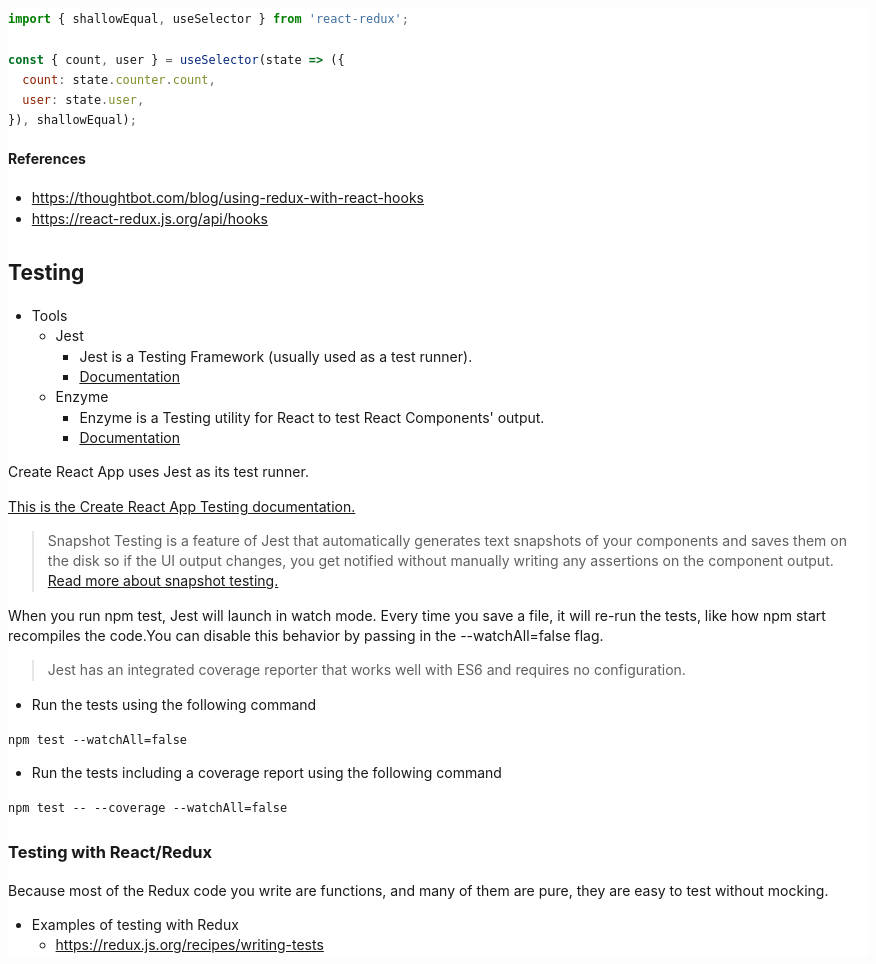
```jsx
import { shallowEqual, useSelector } from 'react-redux';

const { count, user } = useSelector(state => ({
  count: state.counter.count,
  user: state.user,
}), shallowEqual);
```

#### References

- https://thoughtbot.com/blog/using-redux-with-react-hooks
- https://react-redux.js.org/api/hooks


## Testing

- Tools
	- Jest
		- Jest is a Testing Framework (usually used as a test runner).
		- [Documentation](https://jestjs.io/en/)
	- Enzyme
		- Enzyme is a Testing utility for React to test React Components' output.
		- [Documentation](https://enzymejs.github.io/enzyme/)

Create React App uses Jest as its test runner.

[This is the Create React App Testing documentation.](https://create-react-app.dev/docs/running-tests/)

> Snapshot Testing is a feature of Jest that automatically generates text snapshots of your components and saves them on the disk so if the UI output changes, you get notified without manually writing any assertions on the component output. [Read more about snapshot testing.](https://jestjs.io/docs/en/snapshot-testing)

When you run npm test, Jest will launch in watch mode. Every time you save a file, it will re-run the tests, like how npm start recompiles the code.You can disable this behavior by passing in the --watchAll=false flag.

> Jest has an integrated coverage reporter that works well with ES6 and requires no configuration.

- Run the tests using the following command
```shell
npm test --watchAll=false
```

- Run the tests including a coverage report using the following command
```shell
npm test -- --coverage --watchAll=false
```

### Testing with React/Redux

Because most of the Redux code you write are functions, and many of them are pure, they are easy to test without mocking.

- Examples of testing with Redux
	- https://redux.js.org/recipes/writing-tests
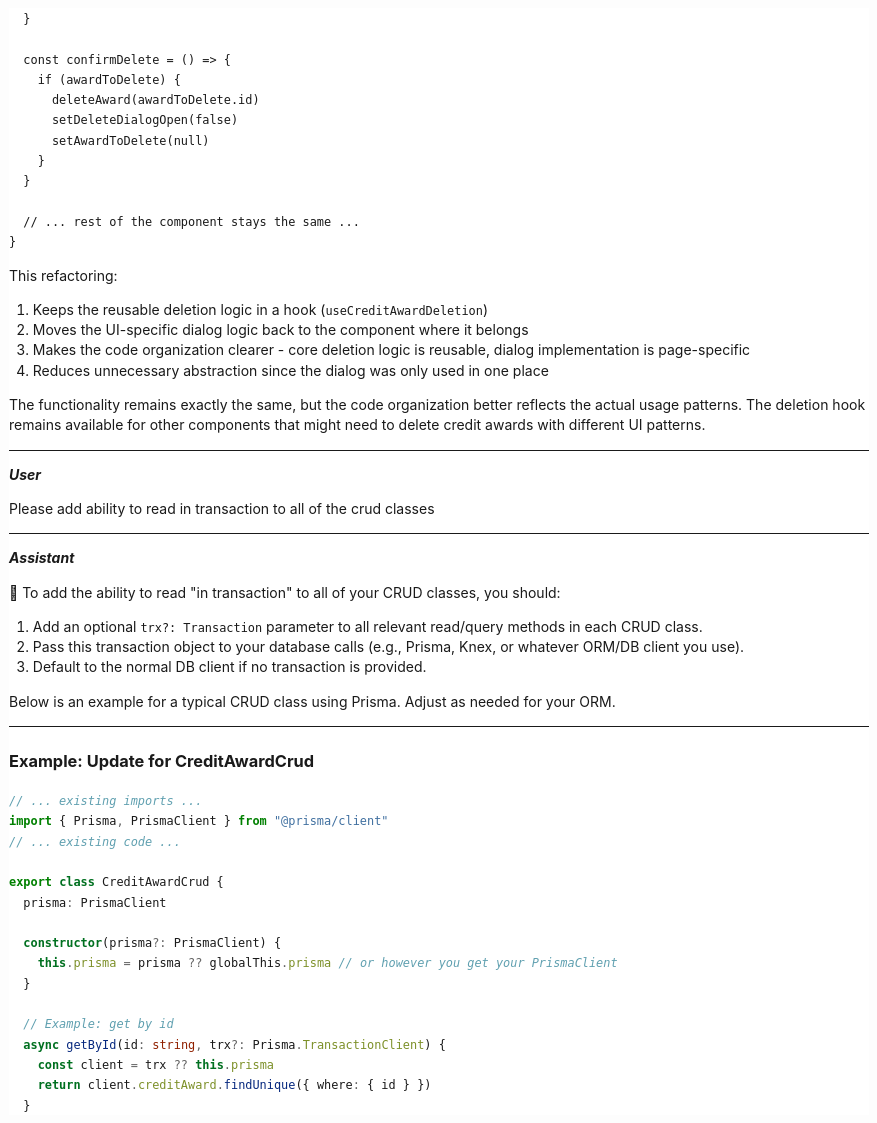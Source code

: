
 ```typescript:src/app/(app)/credits/page.tsx
  }

  const confirmDelete = () => {
    if (awardToDelete) {
      deleteAward(awardToDelete.id)
      setDeleteDialogOpen(false)
      setAwardToDelete(null)
    }
  }

  // ... rest of the component stays the same ...
}
```

This refactoring:

1. Keeps the reusable deletion logic in a hook (`useCreditAwardDeletion`)
2. Moves the UI-specific dialog logic back to the component where it belongs
3. Makes the code organization clearer - core deletion logic is reusable, dialog implementation is page-specific
4. Reduces unnecessary abstraction since the dialog was only used in one place

The functionality remains exactly the same, but the code organization better reflects the actual usage patterns. The deletion hook remains available for other components that might need to delete credit awards with different UI patterns.

---

_**User**_

Please add ability to read in transaction to all of the crud classes

---

_**Assistant**_

🤖 To add the ability to read "in transaction" to all of your CRUD classes, you should:

1. Add an optional `trx?: Transaction` parameter to all relevant read/query methods in each CRUD class.
2. Pass this transaction object to your database calls (e.g., Prisma, Knex, or whatever ORM/DB client you use).
3. Default to the normal DB client if no transaction is provided.

Below is an example for a typical CRUD class using Prisma. Adjust as needed for your ORM.

---

### Example: Update for CreditAwardCrud

```typescript:src/lib/services/crud/credit-award-crud.ts
// ... existing imports ...
import { Prisma, PrismaClient } from "@prisma/client"
// ... existing code ...

export class CreditAwardCrud {
  prisma: PrismaClient

  constructor(prisma?: PrismaClient) {
    this.prisma = prisma ?? globalThis.prisma // or however you get your PrismaClient
  }

  // Example: get by id
  async getById(id: string, trx?: Prisma.TransactionClient) {
    const client = trx ?? this.prisma
    return client.creditAward.findUnique({ where: { id } })
  }

```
-.-.-
▸ **Directions**: Check each line of the material above for the word "hooks", then state how many lines hold it. Only the number.

▸ **Output**: 2